There was one colony that had a high wing morphometry but was not ranked high for docility and was a bit harder to work with compared to the others. This colony was removed to another site so any drones would not affect the docility.
It is too early to assess this years batch of queens. Some queens were distributed to members of our association are asked to provide me with a sample from the colony next year and a note on how docile they are. This is to let me know if the breeding and conservation of the local bees is going in the right direction. It is not an exact science as you can still get the odd bad result ie the colony with a high wing morphometry but poor temper but it is a start

----------


## The Drone Ranger

Sounds like it's going well

Do you have an isolated mating area or is it mostly a case of getting plenty drones in the sky.?

----------


## Jimbo

A bit of both. My most isolated site is located on MOD land, however there are 3 other beekeepers still within flying distance. I have checked their bees to see how native they are and they are also in the range 75% to the best at 88% for Amm. This year a new beekeepers joined our association who was within my isolated site so I provided him with a nuc with a high percentage Amm queen.

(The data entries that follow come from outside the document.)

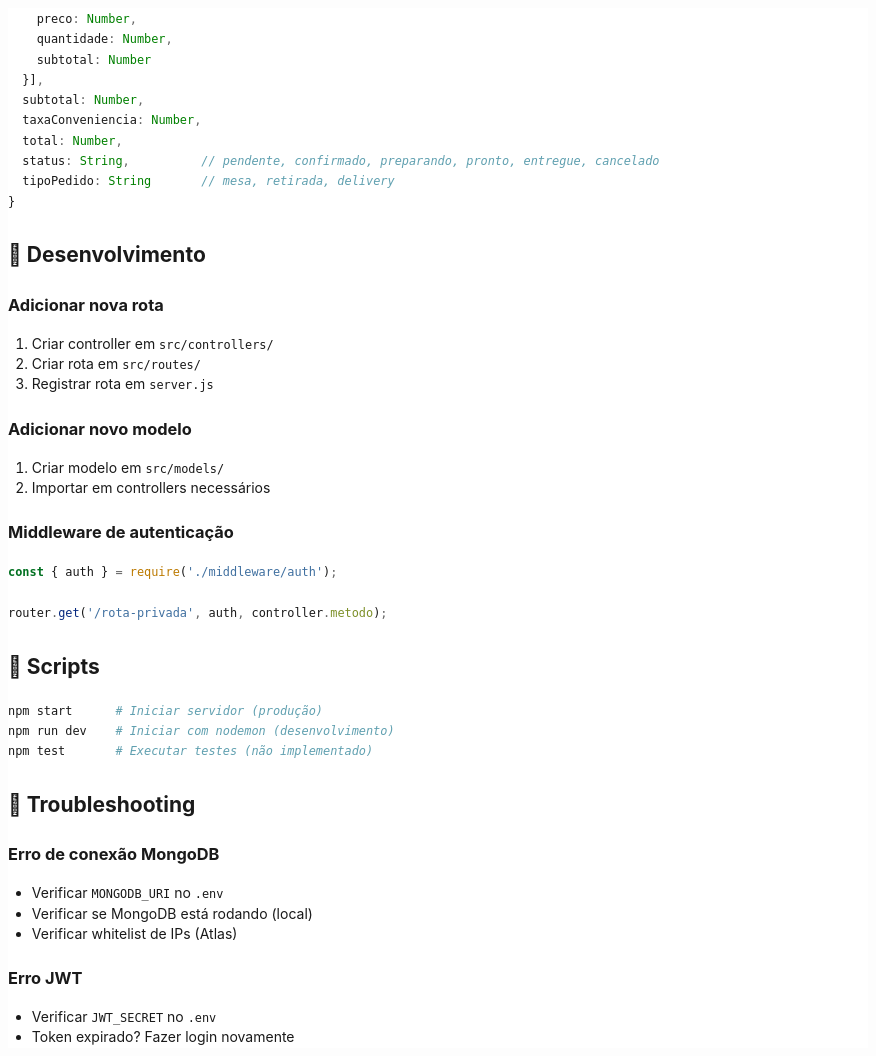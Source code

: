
 ```javascript
    preco: Number,
    quantidade: Number,
    subtotal: Number
  }],
  subtotal: Number,
  taxaConveniencia: Number,
  total: Number,
  status: String,          // pendente, confirmado, preparando, pronto, entregue, cancelado
  tipoPedido: String       // mesa, retirada, delivery
}
```

## 🔧 Desenvolvimento

### Adicionar nova rota
1. Criar controller em `src/controllers/`
2. Criar rota em `src/routes/`
3. Registrar rota em `server.js`

### Adicionar novo modelo
1. Criar modelo em `src/models/`
2. Importar em controllers necessários

### Middleware de autenticação
```javascript
const { auth } = require('./middleware/auth');

router.get('/rota-privada', auth, controller.metodo);
```

## 📝 Scripts

```bash
npm start      # Iniciar servidor (produção)
npm run dev    # Iniciar com nodemon (desenvolvimento)
npm test       # Executar testes (não implementado)
```

## 🐛 Troubleshooting

### Erro de conexão MongoDB
- Verificar `MONGODB_URI` no `.env`
- Verificar se MongoDB está rodando (local)
- Verificar whitelist de IPs (Atlas)

### Erro JWT
- Verificar `JWT_SECRET` no `.env`
- Token expirado? Fazer login novamente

He is happy as he has got bees and I am happy as it gives me a bit of protection for my breeding site. I also try to improve the odds by getting more drones in the area so that I get a full mating if possible. I am after quality queens so a queen that mates say with up to 15 drones will be better than a queen that mates with only a few. If you look at the Gaultea setup they use a valley for their mating but have rings of protection around their valley. My aim is to increase the protection and to eventually get the Rosneath Peninsula back to where it was in 2007 where nearly all the colonies were near native Amm until the hybrid colonies were brought into the area mainly by the new beekeepers who did not know any better

----------